Chhachhi was also a part of the 1998 documentary, 'Three Women and a Camera' directed by Sabina Gadhioke, about three women photographers in India, Sheba Chhachhi, Dayanita Singh and Homai Vyarawalla. She also acted in Sonali Fernando's 1992 short film, 'Shakti' as a creative woman who recycles rubbish around her into works of art.

Chhachhi's work encompasses documentary photography, installation, video, and new media, creating immersive environments and bringing the contemplative into the political in both site-specific public art and independent works. Her works are held in significant public and private collections, including the Tate Modern, London; Kiran Nadar Museum, Delhi; Bose Pacia, New York; the Singapore Art Museum; and National Gallery of Modern Art, New Delhi.

== Recent exhibitions ==
Chhachhi's recent solo exhibitions include Agua de Luz, Volte Gallery, Mumbai (2016); Evoking the Pause, Dr. Bhau Daji Lad Museum, Mumbai (2011); and Luminarium, Volte Gallery Mumbai (2011).

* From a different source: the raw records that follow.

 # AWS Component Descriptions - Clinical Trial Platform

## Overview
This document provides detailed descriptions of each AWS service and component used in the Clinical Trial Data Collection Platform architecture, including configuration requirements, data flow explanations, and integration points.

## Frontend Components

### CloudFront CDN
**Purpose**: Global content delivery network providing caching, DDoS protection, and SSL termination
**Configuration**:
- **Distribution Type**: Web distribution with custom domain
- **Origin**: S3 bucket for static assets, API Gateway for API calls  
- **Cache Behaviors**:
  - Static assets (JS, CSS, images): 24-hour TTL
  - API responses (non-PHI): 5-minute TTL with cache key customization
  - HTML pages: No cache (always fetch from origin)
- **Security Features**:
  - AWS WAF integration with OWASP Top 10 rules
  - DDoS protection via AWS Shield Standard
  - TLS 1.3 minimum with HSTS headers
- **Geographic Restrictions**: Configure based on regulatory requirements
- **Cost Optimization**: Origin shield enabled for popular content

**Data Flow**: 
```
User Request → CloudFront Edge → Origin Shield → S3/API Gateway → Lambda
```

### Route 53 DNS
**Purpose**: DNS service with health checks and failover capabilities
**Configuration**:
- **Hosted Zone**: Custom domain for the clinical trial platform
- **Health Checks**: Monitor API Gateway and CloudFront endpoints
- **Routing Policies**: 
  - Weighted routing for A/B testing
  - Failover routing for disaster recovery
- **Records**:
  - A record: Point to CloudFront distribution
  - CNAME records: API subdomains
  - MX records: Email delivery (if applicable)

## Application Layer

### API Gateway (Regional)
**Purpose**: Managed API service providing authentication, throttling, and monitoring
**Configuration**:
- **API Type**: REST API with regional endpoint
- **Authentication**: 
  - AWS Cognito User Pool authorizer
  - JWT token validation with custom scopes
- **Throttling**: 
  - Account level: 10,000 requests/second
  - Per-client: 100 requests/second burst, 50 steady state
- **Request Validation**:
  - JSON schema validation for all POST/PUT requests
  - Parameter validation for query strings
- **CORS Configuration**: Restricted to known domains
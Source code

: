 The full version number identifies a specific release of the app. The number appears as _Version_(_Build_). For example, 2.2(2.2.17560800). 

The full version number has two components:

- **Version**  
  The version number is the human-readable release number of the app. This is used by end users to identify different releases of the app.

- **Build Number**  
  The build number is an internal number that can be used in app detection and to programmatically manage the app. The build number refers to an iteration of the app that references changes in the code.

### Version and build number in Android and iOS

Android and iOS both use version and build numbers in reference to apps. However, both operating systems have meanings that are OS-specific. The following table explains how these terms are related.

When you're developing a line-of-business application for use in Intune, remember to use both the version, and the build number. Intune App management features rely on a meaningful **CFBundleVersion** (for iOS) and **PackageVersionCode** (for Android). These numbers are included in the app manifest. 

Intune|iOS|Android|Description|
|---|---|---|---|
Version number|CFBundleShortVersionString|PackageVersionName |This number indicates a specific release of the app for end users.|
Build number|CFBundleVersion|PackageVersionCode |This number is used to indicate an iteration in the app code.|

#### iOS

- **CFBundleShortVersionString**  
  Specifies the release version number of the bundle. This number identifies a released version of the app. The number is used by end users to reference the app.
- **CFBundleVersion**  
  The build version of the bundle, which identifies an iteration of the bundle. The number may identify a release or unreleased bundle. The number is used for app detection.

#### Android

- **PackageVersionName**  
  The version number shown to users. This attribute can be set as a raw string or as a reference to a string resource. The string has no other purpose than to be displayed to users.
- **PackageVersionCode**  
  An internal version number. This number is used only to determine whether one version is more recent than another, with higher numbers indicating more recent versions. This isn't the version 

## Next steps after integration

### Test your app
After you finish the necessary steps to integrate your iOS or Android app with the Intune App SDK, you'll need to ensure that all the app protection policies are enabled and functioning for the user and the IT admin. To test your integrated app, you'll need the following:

- Her group shows include Part Narratives, Bikaner House, New Delhi, and Dr. Bhau Daji Lad Museum (2017)
- 50:50: Photography to Digital Imaging and Back, Birla Academy of Art and Culture, Kolkata (2017)
- Seven Lives & A Dream: Citizen, Tate Modern, London (2016–17)
- Precariously Yours, National Museum of World Cultures, Museum of Ethnology, Leiden, the Netherlands (2016)
- The Eye and the Mind: New Interventions in Contemporary Art, Guangdong Museum of Art, Guangzhou, China Art Museum, Shanghai, Minsheng Art Museum, Beijing, and National Gallery of Modern Art, New Delhi (2015)
- Locust Time, Chandigarh Museum of Art (2014); Water, Europalia Festival, Grand Curtis Museum, Liege, Belgium (2013)
- Everywhere But Now, 4th Thessaloniki Biennale, Macedonian Museum of Contemporary Art, Thessaloniki, Greece (2013)
- Record/Resist: Zones of Contact, Kiran Nadar Museum, Noida, India (2013)
- The Water Diviner: Difficult Loves, Kiran Nadar Museum, Saket, New Delhi (2013)
- Chimera: The Collectors’ Show, Singapore Art Museum (2012).